I'm using the Panasonic BT-LH1700W 17" LCD monitor with my Varicam. Price is a little under $3000. The monitor is very close to a calibrated (white balanced, not just color bars) CRT and is sharper than 20in CRT as well. Blacks are a little milky compared to a CRT though. It actually looks better in a room with some ambient light rather than in a black tent. I've even used it on the beach in bright sun and could still see an image (critical viewing did require a serious shade though)

 

Other pluses: It is light weight, runs on ac/dc, has HD-SDI and SD-SDI inputs, Analog HD and SD inputs, has a gamma corrector (approximate) for Film Rec mode on a Varicam, and a crude, but very useful waveform monitor.

 

I just used it today on a shoot with a Sony f-900 and it color matched a just calibrated Sony CRT very very well.
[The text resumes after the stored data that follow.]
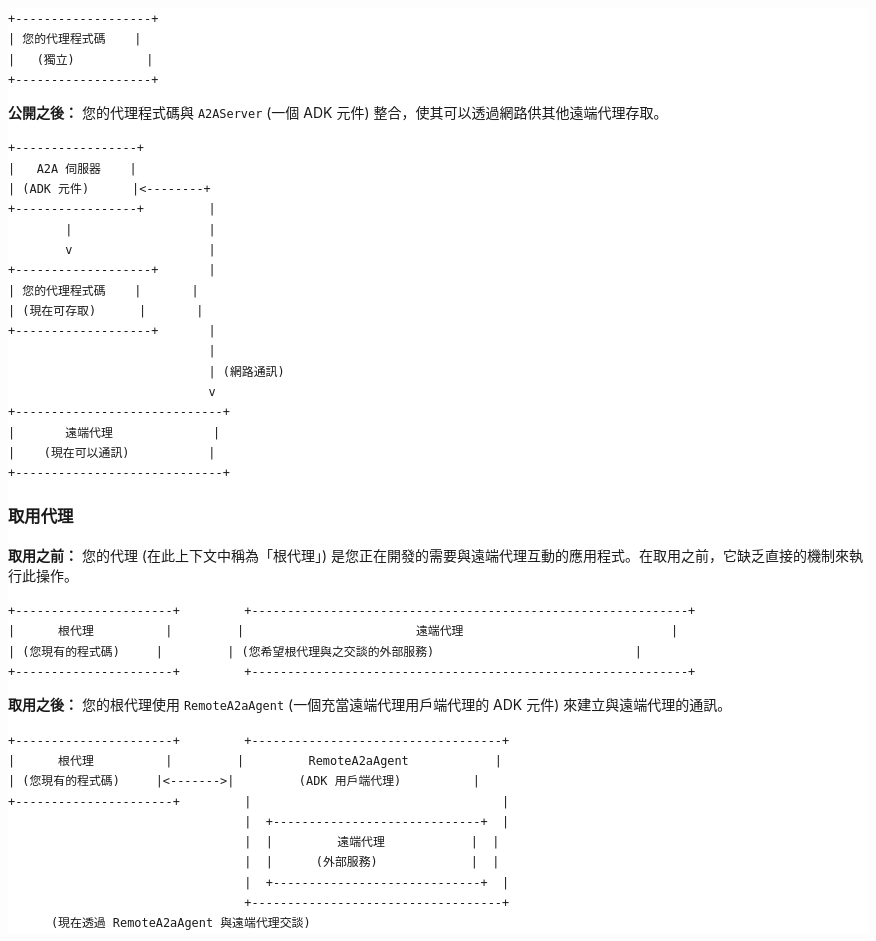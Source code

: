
 ```text
+-------------------+
| 您的代理程式碼    |
|   (獨立)          |
+-------------------+
```

**公開之後：**
您的代理程式碼與 `A2AServer` (一個 ADK 元件) 整合，使其可以透過網路供其他遠端代理存取。

```text
+-----------------+
|   A2A 伺服器    |
| (ADK 元件)      |<--------+
+-----------------+         |
        |                   |
        v                   |
+-------------------+       |
| 您的代理程式碼    |       |
| (現在可存取)      |       |
+-------------------+       |
                            |
                            | (網路通訊)
                            v
+-----------------------------+
|       遠端代理              |
|    (現在可以通訊)           |
+-----------------------------+
```

### 取用代理

**取用之前：**
您的代理 (在此上下文中稱為「根代理」) 是您正在開發的需要與遠端代理互動的應用程式。在取用之前，它缺乏直接的機制來執行此操作。

```text
+----------------------+         +-------------------------------------------------------------+
|      根代理          |         |                        遠端代理                             |
| (您現有的程式碼)     |         | (您希望根代理與之交談的外部服務)                            |
+----------------------+         +-------------------------------------------------------------+
```

**取用之後：**
您的根代理使用 `RemoteA2aAgent` (一個充當遠端代理用戶端代理的 ADK 元件) 來建立與遠端代理的通訊。

```text
+----------------------+         +-----------------------------------+
|      根代理          |         |         RemoteA2aAgent            |
| (您現有的程式碼)     |<------->|         (ADK 用戶端代理)          |
+----------------------+         |                                   |
                                 |  +-----------------------------+  |
                                 |  |         遠端代理            |  |
                                 |  |      (外部服務)             |  |
                                 |  +-----------------------------+  |
                                 +-----------------------------------+
      (現在透過 RemoteA2aAgent 與遠端代理交談)
```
And to my surprise, it did not look fuzzy when down-sampling the f-900 to 720 pixels and was even a little better than the 20in sony for judging focus, though not quite as sharp as 23in 1280 pixel LCD display.

 

Best of luck with your up-coming film.

 

-bruce

 

 

And to my surprise, it did not look fuzzy when down-sampling the f-900 to 720 pixels and was even a little better than the 20in sony for judging focus, though not quite as sharp as 23in 1280 pixel LCD display.

 

Oops, I meant "1080 pixel LCD" display.